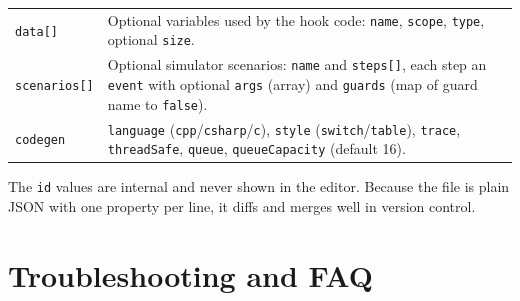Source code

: \documentclass[11pt,a4paper,openany]{report}
\newcommand{\code}[1]{\texttt{#1}}
\begin{document}
\begin{longtable}{@{}p{3.8cm}p{10.6cm}@{}}
\code{data[]}                & Optional variables used by the hook code: \code{name}, \code{scope}, \code{type}, optional \code{size}. \\
\code{scenarios[]}           & Optional simulator scenarios: \code{name} and \code{steps[]}, each step an \code{event} with optional \code{args} (array) and \code{guards} (map of guard name to \code{false}). \\
\code{codegen}               & \code{language} (\code{cpp}/\code{csharp}/\code{c}), \code{style} (\code{switch}/\code{table}), \code{trace}, \code{threadSafe}, \code{queue}, \code{queueCapacity} (default 16). \\
\bottomrule
\end{longtable}



The \code{id} values are internal and never shown in the editor. Because the file is plain JSON with
one property per line, it diffs and merges well in version control.

\chapter{Troubleshooting and FAQ}
\end{document}
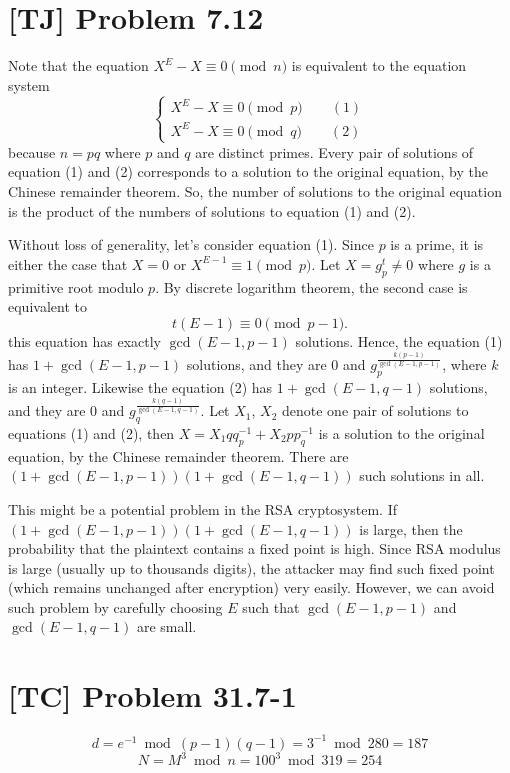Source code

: \documentclass[a4paper,11pt]{article}
\begin{document}
  \section{[TJ] Problem 7.12}
  Note that the equation $X^E - X \equiv 0 \pmod n$ is equivalent to the equation system
$$ \begin{cases} X^E - X \equiv 0 \pmod p \qquad (1)\\ X^E - X \equiv 0 \pmod q \qquad (2) \end{cases} $$
  because $n = pq$ where $p$ and $q$ are distinct primes. Every pair of solutions of equation (1) and (2) corresponds to a solution to the original equation, by the Chinese remainder theorem. So, the number of solutions to the original equation is the product of the numbers of solutions to equation (1) and (2). \par
  Without loss of generality, let's consider equation (1). Since $p$ is a prime, it is either the case that $X = 0$ or $X^{E-1} \equiv 1 \pmod p$. Let $X = g_p^t \neq 0$ where $g$ is a primitive root modulo $p$. By discrete logarithm theorem, the second case is equivalent to
  $$t(E-1) \equiv 0 \pmod{p-1}.$$
  this equation has exactly $\gcd(E-1, p-1)$ solutions. Hence, the equation (1) has $1 + \gcd(E-1, p-1)$ solutions, and they are $0$ and $g_p^{\frac{k(p-1)}{\gcd(E-1, p-1)}}$, where $k$ is an integer. Likewise the equation (2) has $1 + \gcd(E-1, q-1)$ solutions, and they are $0$ and $g_q^{\frac{k(q-1)}{\gcd(E-1, q-1)}}$. Let $X_1$, $X_2$ denote one pair of solutions to equations (1) and (2), then $X = X_1 q q^{-1}_p + X_2 p p^{-1}_q$ is a solution to the original equation, by the Chinese remainder theorem. There are $(1 + \gcd(E-1, p-1))(1 + \gcd(E-1, q-1))$ such solutions in all. \par
  This might be a potential problem in the RSA cryptosystem. If $(1 + \gcd(E-1, p-1))(1 + \gcd(E-1, q-1))$ is large, then the probability that the plaintext contains a fixed point is high. Since RSA modulus is large (usually up to thousands digits), the attacker may find such fixed point (which remains unchanged after encryption) very easily. However, we can avoid such problem by carefully choosing $E$ such that $\gcd(E-1, p-1)$ and $\gcd(E-1, q-1)$ are small.

  \section{[TC] Problem 31.7-1}
  $$ d = e^{-1} \bmod (p-1)(q-1) = 3^{-1} \bmod 280 = 187 $$
  $$ N = M^{3} \bmod n = 100^3 \bmod 319 = 254 $$
  
\end{document}

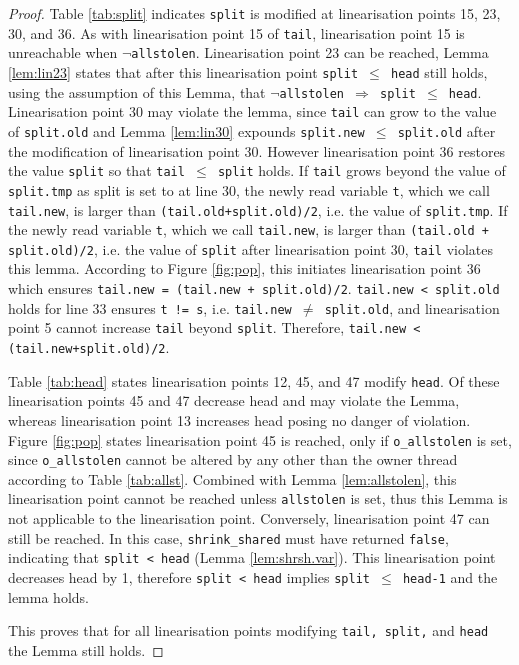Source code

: \documentclass{sig-alternate-br}
\begin{document}
\begin{proof}
	Table \ref{tab:split} indicates \texttt{split} is modified at linearisation points 15, 23, 30, and 36.
	As with linearisation point 15 of \texttt{tail}, linearisation point 15 is unreachable when \texttt{$\neg$allstolen}.
	Linearisation point 23 can be reached, Lemma \ref{lem:lin23} states that after this linearisation point \texttt{split $\leq$ head} still holds, using the assumption of this Lemma, that \texttt{$\neg$allstolen $\Rightarrow$ split $\leq$ head}.
	Linearisation point 30 may violate the lemma, since \texttt{tail} can grow to the value of \texttt{split.old} and Lemma \ref{lem:lin30} expounds \texttt{split.new $\leq$ split.old} after the modification of linearisation point 30.
	However linearisation point 36 restores the value \texttt{split} so that \texttt{tail $\leq$ split} holds.
	If \texttt{tail} grows beyond the value of \texttt{split.tmp} as split is set to at line 30, the newly read variable \texttt{t}, which we call \texttt{tail.new}, is larger than \texttt{(tail.old+split.old)/2}, i.e. the value of \texttt{split.tmp}.
	If the newly read variable \texttt{t}, which we call \texttt{tail.new}, is larger than \texttt{(tail.old + split.old)/2}, i.e. the value of \texttt{split} after linearisation point 30, \texttt{tail} violates this lemma.
	According to Figure \ref{fig:pop}, this initiates linearisation point 36 which ensures \texttt{tail.new = (tail.new + split.old)/2}.
	\texttt{tail.new < split.old} holds for line 33 ensures \texttt{t != s}, i.e. \texttt{tail.new $\neq$ split.old}, and linearisation point 5 cannot increase \texttt{tail} beyond \texttt{split}.
	Therefore, \texttt{tail.new < (tail.new+split.old)/2}.	
	
	Table \ref{tab:head} states linearisation points 12, 45, and 47 modify \texttt{head}.
	Of these linearisation points 45 and 47 decrease head and may violate the Lemma, whereas linearisation point 13 increases head posing no danger of violation.
	Figure \ref{fig:pop} states linearisation point 45 is reached, only if \texttt{o\_allstolen} is set, since \texttt{o\_allstolen} cannot be altered by any other than the owner thread according to Table \ref{tab:allst}.
	Combined with Lemma \ref{lem:allstolen}, this linearisation point cannot be reached unless \texttt{allstolen} is set, thus this Lemma is not applicable to the linearisation point.
	Conversely, linearisation point 47 can still be reached.
	In this case, \texttt{shrink\_shared} must have returned \texttt{false}, indicating that \texttt{split < head} (Lemma \ref{lem:shrsh.var}).
	This linearisation point decreases head by 1, therefore \texttt{split < head} implies \texttt{split $\leq$ head-1} and the lemma holds.
	
	This proves that for all linearisation points modifying \texttt{tail, split,} and \texttt{head} the Lemma still holds.
\end{proof}
\end{document}
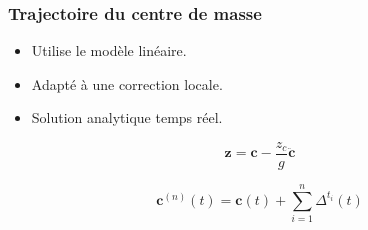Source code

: \documentclass[14pt,utf8,hyperref={pdfpagelabels=false}]{beamer}
\begin{document}
\begin{slideAction}
  \frametitle{Trajectoire du centre de masse}


  \begin{changeleftmargin}{1.1cm}
    \begin{itemize}
    \item Utilise le modèle linéaire.
    \item Adapté à une correction locale.
    \item Solution analytique temps réel.
    \end{itemize}
    
    \begin{equation*}
      \mathbf{z} = \mathbf{c} - \frac{z_c}{g} \ddot{\mathbf{c}}
    \end{equation*}
    
    \begin{equation*}
      \mathbf{c}^{(n)}(t) = \mathbf{c}(t)  + \sum_{i=1}^n \Delta^{t_i}(t)
    \end{equation*}
  \end{changeleftmargin}
\end{slideAction}



\end{document}
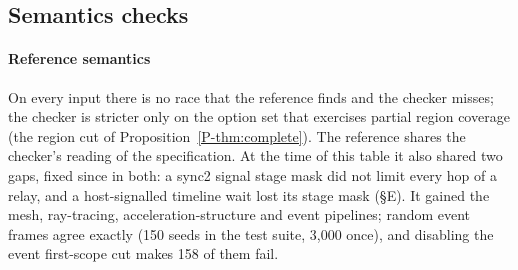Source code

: \documentclass[acmtog,anonymous,review]{acmart}
\begin{document}
\subsection{Semantics checks}
\label{sec:eval-sem}

\begin{table}[htbp]
\caption{Checker vs.\ executable reference semantics, early checker around the tutorial-study snapshot (dev), R1 in
both. ``Violations'': reference races the checker misses. The release against the reference is in the paper
(\S\ref{P-sec:eval-sem}).}
\label{tab:ref}
\small
{}
\end{table}

\paragraph{Reference semantics}
On every input there is no race that the reference finds and the checker misses; the checker is stricter only on the
option set that exercises partial region coverage (the region cut of Proposition~\ref{P-thm:complete}). The reference
shares the checker's reading of the specification. At the time of this table it also shared two gaps, fixed since in
both: a sync2 signal stage mask did not limit every hop of a relay, and a host-signalled timeline wait lost its stage
mask (\S E). It gained the mesh, ray-tracing,
acceleration-structure and event pipelines; random event frames agree exactly (150 seeds in the test suite, 3,000 once),
and disabling the event first-scope cut makes 158 of them fail.
\end{document}
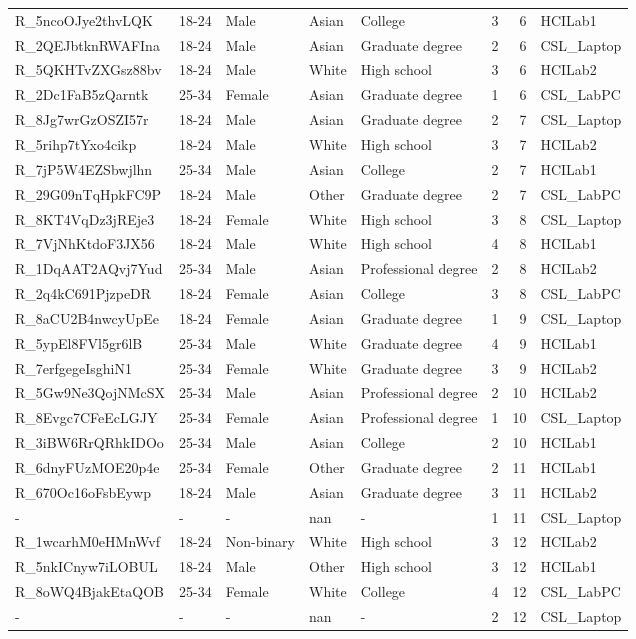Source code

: \documentclass{article}
\begin{document}
\begin{table}
\begin{tabular}{llllllrl}
R\_5ncoOJye2thvLQK & 18-24 & Male & Asian & College & 3 & 6 & HCILab1 \\
R\_2QEJbtknRWAFIna & 18-24 & Male & Asian & Graduate degree & 2 & 6 & CSL\_Laptop \\
R\_5QKHTvZXGsz88bv & 18-24 & Male & White & High school & 3 & 6 & HCILab2 \\
R\_2Dc1FaB5zQarntk & 25-34 & Female & Asian & Graduate degree & 1 & 6 & CSL\_LabPC \\
R\_8Jg7wrGzOSZI57r & 18-24 & Male & Asian & Graduate degree & 2 & 7 & CSL\_Laptop \\
R\_5rihp7tYxo4cikp & 18-24 & Male & White & High school & 3 & 7 & HCILab2 \\
R\_7jP5W4EZSbwjlhn & 25-34 & Male & Asian & College & 2 & 7 & HCILab1 \\
R\_29G09nTqHpkFC9P & 18-24 & Male & Other & Graduate degree & 2 & 7 & CSL\_LabPC \\
R\_8KT4VqDz3jREje3 & 18-24 & Female & White & High school & 3 & 8 & CSL\_Laptop \\
R\_7VjNhKtdoF3JX56 & 18-24 & Male & White & High school & 4 & 8 & HCILab1 \\
R\_1DqAAT2AQvj7Yud & 25-34 & Male & Asian & Professional degree & 2 & 8 & HCILab2 \\
R\_2q4kC691PjzpeDR & 18-24 & Female & Asian & College & 3 & 8 & CSL\_LabPC \\
R\_8aCU2B4nwcyUpEe & 18-24 & Female & Asian & Graduate degree & 1 & 9 & CSL\_Laptop \\
R\_5ypEl8FVl5gr6lB & 25-34 & Male & White & Graduate degree & 4 & 9 & HCILab1 \\
R\_7erfgegeIsghiN1 & 25-34 & Female & White & Graduate degree & 3 & 9 & HCILab2 \\
R\_5Gw9Ne3QojNMcSX & 25-34 & Male & Asian & Professional degree & 2 & 10 & HCILab2 \\
R\_8Evgc7CFeEcLGJY & 25-34 & Female & Asian & Professional degree & 1 & 10 & CSL\_Laptop \\
R\_3iBW6RrQRhkIDOo & 25-34 & Male & Asian & College & 2 & 10 & HCILab1 \\
R\_6dnyFUzMOE20p4e & 25-34 & Female & Other & Graduate degree & 2 & 11 & HCILab1 \\
R\_670Oc16oFsbEywp & 18-24 & Male & Asian & Graduate degree & 3 & 11 & HCILab2 \\
- & - & - & nan & - & 1 & 11 & CSL\_Laptop \\
R\_1wcarhM0eHMnWvf & 18-24 & Non-binary & White & High school & 3 & 12 & HCILab2 \\
R\_5nkICnyw7iLOBUL & 18-24 & Male & Other & High school & 3 & 12 & HCILab1 \\
R\_8oWQ4BjakEtaQOB & 25-34 & Female & White & College & 4 & 12 & CSL\_LabPC \\
- & - & - & nan & - & 2 & 12 & CSL\_Laptop \\
\bottomrule
\end{tabular}
\end{table}
    
\end{document}
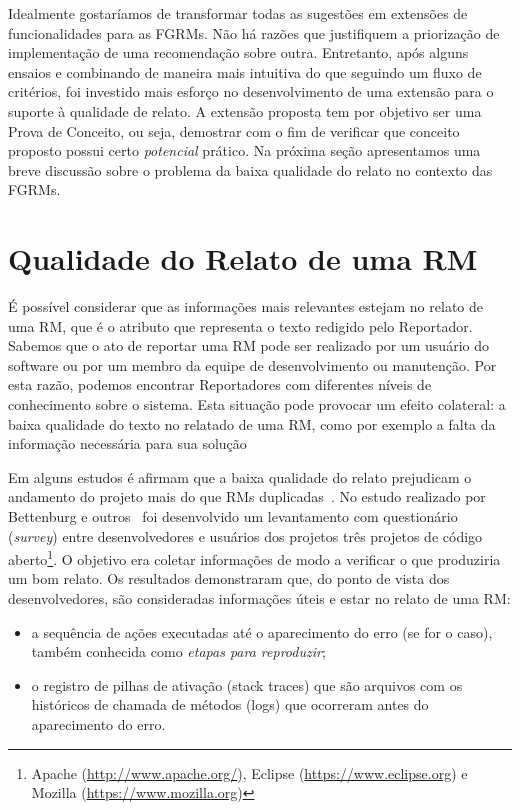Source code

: Idealmente gostaríamos de transformar todas as sugestões em extensões de
funcionalidades para as FGRMs. Não há razões que justifiquem a priorização de
implementação de uma recomendação sobre outra. Entretanto, após alguns ensaios e
combinando de maneira mais intuitiva do que seguindo um fluxo de critérios,  foi
investido mais esforço no desenvolvimento de uma extensão para o suporte à
qualidade de relato. A extensão proposta tem por objetivo ser uma Prova de
Conceito, ou seja, demostrar com o fim de verificar que conceito proposto possui
certo \textit{potencial} prático. Na próxima seção apresentamos uma breve
discussão sobre o problema da baixa qualidade do relato no contexto das FGRMs.

\section{Qualidade do Relato de uma RM}
\label{sec:avaliando_a_qualidade_do_relato_de_uma_rm}

É possível considerar que as informações mais relevantes estejam no relato de
uma RM, que é o atributo que representa o texto redigido pelo Reportador.
Sabemos que o ato de reportar uma RM pode ser realizado por um usuário do
software ou por um membro da equipe de desenvolvimento ou manutenção. Por esta
razão, podemos encontrar Reportadores com diferentes níveis de conhecimento
sobre o sistema. Esta situação pode provocar um efeito colateral: a baixa
qualidade do texto no relatado de uma RM, como por exemplo a falta da informação
necessária para sua solução

Em alguns estudos é afirmam que a baixa qualidade do relato prejudicam o
andamento do projeto mais do que RMs duplicadas~\cite{bettenburg2007quality}. No
estudo realizado por Bettenburg e outros~\cite{bettenburg2008makes} foi
desenvolvido um levantamento com questionário (\textit{survey}) entre
desenvolvedores e usuários dos projetos três projetos de código
aberto\footnote{Apache (\url{http://www.apache.org/}), Eclipse
    (\url{https://www.eclipse.org}) e Mozilla (\url{https://www.mozilla.org})}.
O objetivo era coletar informações de modo a verificar o que produziria um bom
relato. Os resultados demonstraram que, do ponto de vista dos
desenvolvedores, são consideradas informações úteis e
estar no relato de uma RM\@:

\begin{itemize}
    \item a sequência de ações executadas até o aparecimento do erro (se for o
        caso), também conhecida como \textit{etapas para reproduzir};
    \item o registro de pilhas de ativação (stack traces) que são arquivos com
        os históricos de chamada de métodos (logs) que ocorreram antes do
        aparecimento do erro.
\end{itemize}

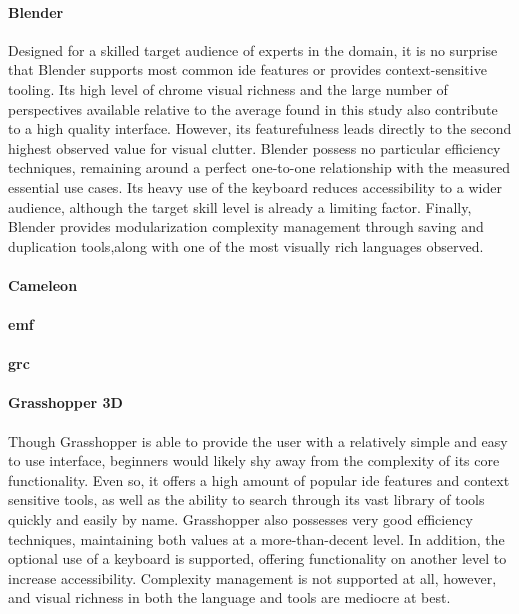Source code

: \paragraph{Blender} Designed for a skilled target audience of experts in
the domain, it is no surprise that Blender supports most common \ac{ide}
features or provides context-sensitive tooling. Its high level of chrome
visual richness and the large number of perspectives available relative to
the average found in this study also contribute to a high quality
interface. However, its featurefulness leads directly to the second highest
observed value for visual clutter. Blender possess no particular efficiency
techniques, remaining around a perfect one-to-one relationship with the
measured essential use cases. Its heavy use of the keyboard reduces
accessibility to a wider audience, although the target skill level is
already a limiting factor. Finally, Blender provides modularization
complexity management through saving and duplication tools,along with one
of the most visually rich languages observed.

\paragraph{Cameleon}

\paragraph{\acl{emf}}

\paragraph{\acl{grc}}

\paragraph{Grasshopper 3D} Though Grasshopper is able to provide the user
with a relatively simple and easy to use interface, beginners would likely
shy away from the complexity of its core functionality. Even so, it offers
a high amount of popular \ac{ide} features and context sensitive tools, as
well as the ability to search through its vast library of tools quickly and
easily by name. Grasshopper also possesses very good efficiency techniques,
maintaining both values at a more-than-decent level. In addition, the
optional use of a keyboard is supported, offering functionality on another
level to increase accessibility. Complexity management is not supported at
all, however, and visual richness in both the language and tools are
mediocre at best.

Required work: Both the line containing "both: a sync2" and the line containing "R\_5QKHTvZXGsz88bv & 18-24" above belong in the output, as do the lines between them. Print them exactly, without pictures.

Result of this task:
both: a sync2 signal stage mask did not limit every hop of a relay, and a host-signalled timeline wait lost its stage
mask (\S E). It gained the mesh, ray-tracing,
acceleration-structure and event pipelines; random event frames agree exactly (150 seeds in the test suite, 3,000 once),
and disabling the event first-scope cut makes 158 of them fail.
\end{document}
Source code

: \documentclass{article}
\begin{document}
\begin{table}
\begin{tabular}{llllllrl}
R\_5ncoOJye2thvLQK & 18-24 & Male & Asian & College & 3 & 6 & HCILab1 \\
R\_2QEJbtknRWAFIna & 18-24 & Male & Asian & Graduate degree & 2 & 6 & CSL\_Laptop \\
R\_5QKHTvZXGsz88bv & 18-24 & Male & White & High school & 3 & 6 & HCILab2 \\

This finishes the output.